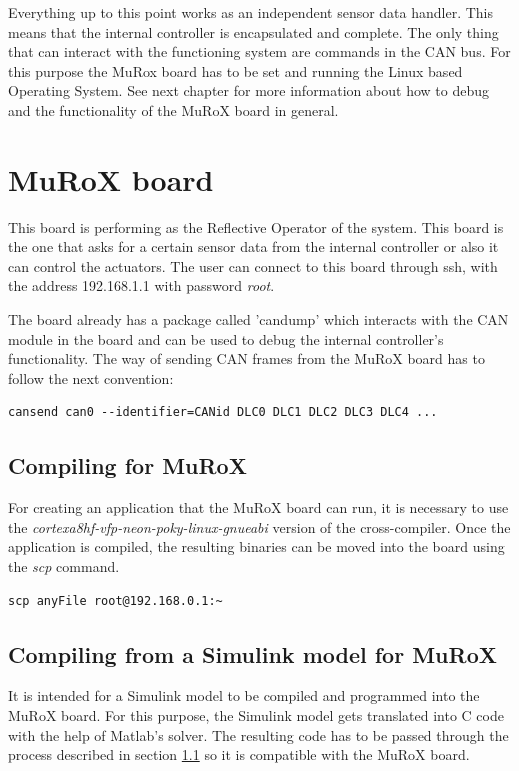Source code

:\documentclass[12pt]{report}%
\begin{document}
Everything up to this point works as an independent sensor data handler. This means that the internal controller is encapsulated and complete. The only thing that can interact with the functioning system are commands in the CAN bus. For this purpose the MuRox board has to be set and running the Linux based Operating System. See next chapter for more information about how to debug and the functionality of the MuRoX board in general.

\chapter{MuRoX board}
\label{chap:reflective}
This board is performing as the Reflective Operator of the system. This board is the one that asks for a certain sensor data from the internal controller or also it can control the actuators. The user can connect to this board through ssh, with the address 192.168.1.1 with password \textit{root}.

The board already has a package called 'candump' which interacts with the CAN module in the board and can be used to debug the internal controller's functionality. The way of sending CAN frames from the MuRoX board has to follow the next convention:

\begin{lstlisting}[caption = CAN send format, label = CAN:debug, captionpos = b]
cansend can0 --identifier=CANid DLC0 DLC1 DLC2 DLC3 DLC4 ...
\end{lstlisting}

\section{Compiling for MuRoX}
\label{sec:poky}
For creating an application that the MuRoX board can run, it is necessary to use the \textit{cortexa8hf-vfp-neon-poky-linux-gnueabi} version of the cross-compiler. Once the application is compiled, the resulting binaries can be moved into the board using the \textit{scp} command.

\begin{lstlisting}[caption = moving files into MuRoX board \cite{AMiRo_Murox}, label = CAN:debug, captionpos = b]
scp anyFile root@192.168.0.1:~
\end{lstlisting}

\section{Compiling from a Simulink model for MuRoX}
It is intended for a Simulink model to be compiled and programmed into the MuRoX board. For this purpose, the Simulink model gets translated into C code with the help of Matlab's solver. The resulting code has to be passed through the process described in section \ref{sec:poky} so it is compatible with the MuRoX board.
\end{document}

==================================================

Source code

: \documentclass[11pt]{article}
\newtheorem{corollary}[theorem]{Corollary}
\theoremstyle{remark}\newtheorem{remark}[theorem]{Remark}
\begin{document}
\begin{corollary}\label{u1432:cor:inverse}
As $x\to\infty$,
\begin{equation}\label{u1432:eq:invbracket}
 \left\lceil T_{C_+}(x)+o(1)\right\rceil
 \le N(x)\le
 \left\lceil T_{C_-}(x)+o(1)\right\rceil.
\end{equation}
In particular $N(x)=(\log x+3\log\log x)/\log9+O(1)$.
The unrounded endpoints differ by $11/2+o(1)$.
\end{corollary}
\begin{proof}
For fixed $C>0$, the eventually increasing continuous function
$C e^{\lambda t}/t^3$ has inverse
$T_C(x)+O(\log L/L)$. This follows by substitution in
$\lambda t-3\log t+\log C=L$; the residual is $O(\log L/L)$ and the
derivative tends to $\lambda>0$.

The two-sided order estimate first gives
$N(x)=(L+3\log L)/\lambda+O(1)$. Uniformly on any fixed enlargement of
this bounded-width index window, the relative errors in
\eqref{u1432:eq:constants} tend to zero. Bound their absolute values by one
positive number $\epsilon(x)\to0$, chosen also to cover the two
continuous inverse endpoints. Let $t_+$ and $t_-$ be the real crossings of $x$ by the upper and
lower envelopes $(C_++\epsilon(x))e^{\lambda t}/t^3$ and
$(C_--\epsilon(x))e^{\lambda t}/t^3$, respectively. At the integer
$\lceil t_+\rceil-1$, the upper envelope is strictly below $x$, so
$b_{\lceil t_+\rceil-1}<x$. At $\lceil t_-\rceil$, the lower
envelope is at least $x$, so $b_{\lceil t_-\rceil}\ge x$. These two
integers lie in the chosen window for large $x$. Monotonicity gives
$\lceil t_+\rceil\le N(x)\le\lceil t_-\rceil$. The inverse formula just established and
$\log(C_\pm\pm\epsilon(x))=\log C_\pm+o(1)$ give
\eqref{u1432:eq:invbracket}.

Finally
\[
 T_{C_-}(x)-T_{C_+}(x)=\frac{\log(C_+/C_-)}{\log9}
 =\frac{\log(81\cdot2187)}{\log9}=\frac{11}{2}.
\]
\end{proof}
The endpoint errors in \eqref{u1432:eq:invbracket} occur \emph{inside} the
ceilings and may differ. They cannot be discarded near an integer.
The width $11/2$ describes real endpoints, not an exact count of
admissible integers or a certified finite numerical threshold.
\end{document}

==================================================

ABOUT THIS EXERCISE:
Copy each line of the data that contains the word "endpoints".

ANSWER TO THE PROBLEM:
The unrounded endpoints differ by $11/2+o(1)$.
continuous inverse endpoints. Let $t_+$ and $t_-$ be the real crossings of $x$ by the upper and
The width $11/2$ describes real endpoints, not an exact count of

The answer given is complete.